- [Work item] Beneath this task are records; print exactly the stretch of them from the line with "### installation of gradle" through the line with "## ipfs-api-kotlin", both ends included.

(Dataset entries)
Start of Block

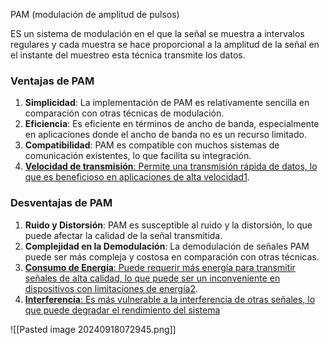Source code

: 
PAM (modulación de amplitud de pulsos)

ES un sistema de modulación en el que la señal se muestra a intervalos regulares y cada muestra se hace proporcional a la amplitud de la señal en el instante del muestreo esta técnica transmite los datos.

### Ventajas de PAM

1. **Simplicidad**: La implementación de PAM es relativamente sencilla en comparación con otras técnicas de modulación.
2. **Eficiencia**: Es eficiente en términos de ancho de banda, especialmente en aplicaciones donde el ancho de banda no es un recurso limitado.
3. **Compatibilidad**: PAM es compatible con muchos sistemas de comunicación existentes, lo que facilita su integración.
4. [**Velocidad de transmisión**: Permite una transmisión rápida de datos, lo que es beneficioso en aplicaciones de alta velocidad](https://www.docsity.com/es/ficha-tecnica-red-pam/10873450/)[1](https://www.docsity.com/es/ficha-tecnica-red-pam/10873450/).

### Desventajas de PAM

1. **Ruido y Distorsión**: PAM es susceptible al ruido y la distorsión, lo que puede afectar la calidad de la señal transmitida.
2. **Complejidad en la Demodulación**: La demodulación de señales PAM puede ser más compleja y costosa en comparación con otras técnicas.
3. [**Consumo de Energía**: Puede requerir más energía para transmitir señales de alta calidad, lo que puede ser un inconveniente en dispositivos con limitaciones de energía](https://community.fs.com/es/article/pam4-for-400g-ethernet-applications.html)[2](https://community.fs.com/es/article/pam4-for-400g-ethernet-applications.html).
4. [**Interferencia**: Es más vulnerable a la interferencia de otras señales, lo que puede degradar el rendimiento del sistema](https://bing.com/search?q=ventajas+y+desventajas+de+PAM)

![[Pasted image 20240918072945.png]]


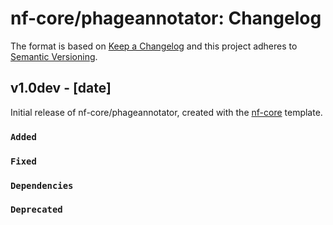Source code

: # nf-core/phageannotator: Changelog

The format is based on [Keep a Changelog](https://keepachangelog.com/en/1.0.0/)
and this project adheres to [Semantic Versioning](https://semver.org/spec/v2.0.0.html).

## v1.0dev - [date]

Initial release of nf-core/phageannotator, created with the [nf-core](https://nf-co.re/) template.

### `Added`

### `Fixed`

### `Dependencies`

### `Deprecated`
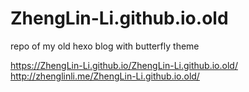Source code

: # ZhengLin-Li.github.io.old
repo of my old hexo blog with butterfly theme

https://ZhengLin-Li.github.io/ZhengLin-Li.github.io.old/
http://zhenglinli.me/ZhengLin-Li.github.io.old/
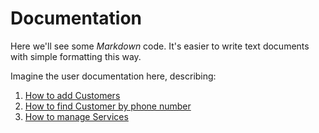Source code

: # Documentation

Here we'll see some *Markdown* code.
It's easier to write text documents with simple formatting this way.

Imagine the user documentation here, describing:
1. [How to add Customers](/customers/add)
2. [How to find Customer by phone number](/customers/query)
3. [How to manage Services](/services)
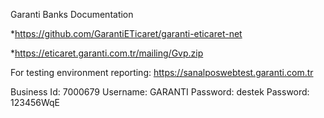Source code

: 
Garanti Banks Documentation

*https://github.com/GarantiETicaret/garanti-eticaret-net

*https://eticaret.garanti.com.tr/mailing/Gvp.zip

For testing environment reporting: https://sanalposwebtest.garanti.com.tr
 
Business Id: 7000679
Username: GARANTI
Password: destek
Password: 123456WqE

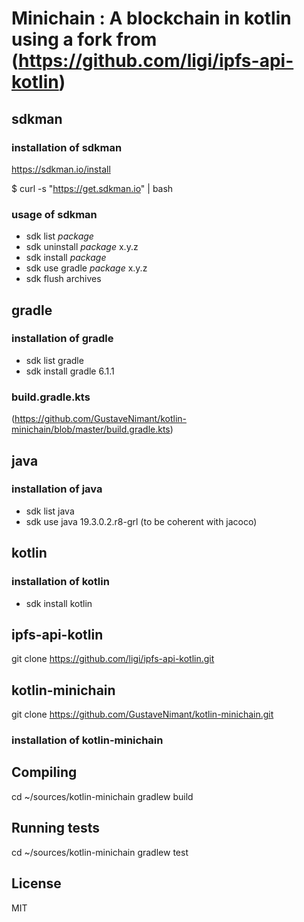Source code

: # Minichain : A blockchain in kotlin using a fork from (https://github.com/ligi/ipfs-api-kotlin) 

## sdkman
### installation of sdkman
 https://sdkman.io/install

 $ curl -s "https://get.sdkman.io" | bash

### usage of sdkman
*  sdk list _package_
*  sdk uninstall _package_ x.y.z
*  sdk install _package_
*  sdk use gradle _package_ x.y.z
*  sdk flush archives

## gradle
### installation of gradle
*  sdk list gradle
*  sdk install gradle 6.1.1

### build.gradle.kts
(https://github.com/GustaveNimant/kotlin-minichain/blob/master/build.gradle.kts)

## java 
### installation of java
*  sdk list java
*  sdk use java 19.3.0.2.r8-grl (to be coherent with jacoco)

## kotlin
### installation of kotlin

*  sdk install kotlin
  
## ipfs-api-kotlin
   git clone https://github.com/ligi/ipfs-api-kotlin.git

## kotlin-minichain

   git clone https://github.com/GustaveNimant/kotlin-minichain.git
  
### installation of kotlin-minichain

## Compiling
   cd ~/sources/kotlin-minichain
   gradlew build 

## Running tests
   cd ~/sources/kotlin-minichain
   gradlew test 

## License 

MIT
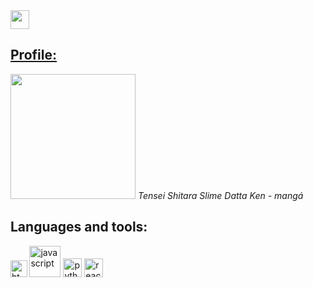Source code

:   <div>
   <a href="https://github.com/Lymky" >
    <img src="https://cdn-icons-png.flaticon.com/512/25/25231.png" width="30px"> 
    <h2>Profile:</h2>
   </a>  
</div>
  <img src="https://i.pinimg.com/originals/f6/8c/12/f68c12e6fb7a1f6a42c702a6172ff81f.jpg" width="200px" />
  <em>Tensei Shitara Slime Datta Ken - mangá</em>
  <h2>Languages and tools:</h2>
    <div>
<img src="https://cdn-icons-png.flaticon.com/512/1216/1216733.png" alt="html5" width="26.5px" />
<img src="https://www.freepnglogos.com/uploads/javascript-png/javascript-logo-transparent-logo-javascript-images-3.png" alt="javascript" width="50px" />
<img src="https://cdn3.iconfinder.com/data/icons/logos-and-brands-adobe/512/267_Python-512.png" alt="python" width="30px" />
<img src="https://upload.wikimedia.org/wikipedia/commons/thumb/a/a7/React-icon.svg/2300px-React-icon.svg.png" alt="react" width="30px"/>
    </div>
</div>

End of Block

- [Answer below]
### installation of gradle
*  sdk list gradle
*  sdk install gradle 6.1.1

### build.gradle.kts
(https://github.com/GustaveNimant/kotlin-minichain/blob/master/build.gradle.kts)

## java 
### installation of java
*  sdk list java
*  sdk use java 19.3.0.2.r8-grl (to be coherent with jacoco)

## kotlin
### installation of kotlin

*  sdk install kotlin
  
## ipfs-api-kotlin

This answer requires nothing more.